DI2KG Benchmark data sets downloads


The DI2KG benchmark is an end-to-end benchmark designed up-front for dealing with the complexity of every integration task.

DI2KG provides datasets of product specifications extracted from multiple eCommerce websites.

Dataset (specifications) Entity Resolution (Record Linkage) GT Schema Matching GT Instance-level attribute matching GT
CAMERA Download Download Download
MONITOR Download Download Download

DI2KG Benchmark data format


Datasets consists of a set of products specifications (in short, specs) in JSON format, automatically extracted from multiple e-commerce websites.

Each specification has been extracted from a web page and refers to a real-world product. A specification consists of a list of pairs and is stored in a file; files are organized into directories, each directory corresponds to a web source (e.g., www.ebay.com).

Example of specification
                  
{
"<page title>": "ASUS VT229H & Full Specifications at ebay.com",
"screen size": "21.5''",
"brand": "Asus",
"display type": "LED",
"dimension": "Dimensions: 19.40 x 8.00 x 11.80 inches",
"refresh rate": "75hz",
"general features": "Black",
}

Note that the dataset exhibits high degree of heterogeneity both across and within sources. Attribute names are sparse (only the page title is always present), there are several homonyms — i.e., attributes with the same name but different semantics (e.g., "device type" sometimes refer to "screen type", like "LCD", others to "screen size diagonal", like "23''") — and several synonyms — i.e., attributes with the same semantics but different names (e.g., "display diagonal" and "screen size").

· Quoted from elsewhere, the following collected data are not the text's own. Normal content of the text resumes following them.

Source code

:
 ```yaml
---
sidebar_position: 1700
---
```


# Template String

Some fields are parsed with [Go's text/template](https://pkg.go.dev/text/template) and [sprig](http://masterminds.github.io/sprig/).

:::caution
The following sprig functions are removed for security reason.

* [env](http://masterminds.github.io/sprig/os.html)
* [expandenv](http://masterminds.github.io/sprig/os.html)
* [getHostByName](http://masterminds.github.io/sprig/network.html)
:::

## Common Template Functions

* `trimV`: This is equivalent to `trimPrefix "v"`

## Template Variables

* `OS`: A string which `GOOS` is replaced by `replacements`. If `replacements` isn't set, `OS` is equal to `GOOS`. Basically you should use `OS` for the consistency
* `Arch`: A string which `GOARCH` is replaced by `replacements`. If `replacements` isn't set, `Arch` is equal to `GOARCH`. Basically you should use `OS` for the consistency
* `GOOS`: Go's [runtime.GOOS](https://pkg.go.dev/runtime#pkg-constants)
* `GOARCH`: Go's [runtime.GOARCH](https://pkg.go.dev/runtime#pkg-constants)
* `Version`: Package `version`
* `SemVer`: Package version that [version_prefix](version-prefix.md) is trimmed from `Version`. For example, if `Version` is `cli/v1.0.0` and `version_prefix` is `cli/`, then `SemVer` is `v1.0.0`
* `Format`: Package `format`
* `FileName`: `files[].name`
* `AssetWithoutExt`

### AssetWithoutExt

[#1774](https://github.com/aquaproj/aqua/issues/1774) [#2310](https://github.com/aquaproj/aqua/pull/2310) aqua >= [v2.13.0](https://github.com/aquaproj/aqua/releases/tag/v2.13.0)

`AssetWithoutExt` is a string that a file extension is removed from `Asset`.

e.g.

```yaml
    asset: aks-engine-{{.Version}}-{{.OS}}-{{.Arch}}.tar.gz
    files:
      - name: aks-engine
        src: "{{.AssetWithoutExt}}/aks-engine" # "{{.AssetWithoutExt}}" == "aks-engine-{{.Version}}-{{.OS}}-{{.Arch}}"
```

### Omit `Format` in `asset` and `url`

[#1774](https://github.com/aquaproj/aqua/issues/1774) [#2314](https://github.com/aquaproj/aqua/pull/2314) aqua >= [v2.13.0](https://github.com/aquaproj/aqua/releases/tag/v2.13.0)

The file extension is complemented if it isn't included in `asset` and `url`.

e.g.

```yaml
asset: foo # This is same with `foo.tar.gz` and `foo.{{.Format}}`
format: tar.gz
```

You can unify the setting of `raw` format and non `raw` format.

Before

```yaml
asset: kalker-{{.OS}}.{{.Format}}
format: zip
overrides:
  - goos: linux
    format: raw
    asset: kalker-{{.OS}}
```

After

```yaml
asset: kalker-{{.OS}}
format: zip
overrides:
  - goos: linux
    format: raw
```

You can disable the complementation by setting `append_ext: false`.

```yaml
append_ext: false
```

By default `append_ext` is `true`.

Entity Resolution (Record linkage) Ground Truth


The Entity resolution task consists in identifying which specs of the dataset represent the same real-world product (e.g. ASUS VT229H).

The ground truth for this task is provided in CSV format containing two columns: "spec_id" and "entity_id"

Example of ground truth rows
entity_id, spec_id
ENTITY#001, www.ebay.com//2
ENTITY#001, catalog.com//1
ENTITY#002, ca.pcpartpicker.com//1

Note that there might be matching pairs even within the same web source.

Schema matching Ground Truth


The Schema matching task has two possible definitions. In a closed-world assumption, i.e. with a mediated schema available, it consists in identifying mappings between source attributes (e.g. the attribute "brand" from the specification "1.json" of the source "www.ebay.com") and a set of target attributes (e.g. "brand", "dimensions", "screen_size", etc.) defined in the mediated schema. In an open-world assumption (i.e. without a mediated schema available) it consists in identifying (potentially overlapping) clusters of source attributes with equivalent semantics.

The ground truth for this task consists of a mediated schema (in TXT format, one target attribute per row) and a CSV file containing two columns: "source_attribute_id" and "target_attribute_name":

Example of CSV file for schema matching
source_attribute_id, target_attribute_name
www.ebay.com//producer name, brand
www.ebay.com//brand, brand
www.odsi.co.uk//device type, screen_type
www.odsi.co.uk//device type, screen_size_diagonal

Note that some source attribute have values that refer to multiple target attributes. Therefore, there might be source attributes with mappings to more than one target attribute. For instance, if the set of values related to the source attribute "www.odsi.co.uk//device type" is the following:

Then this source attribute is mapped with target attributes "screen_type" (because of value1 and value3) and "screen_size_diagonal" (because of value1 and value2).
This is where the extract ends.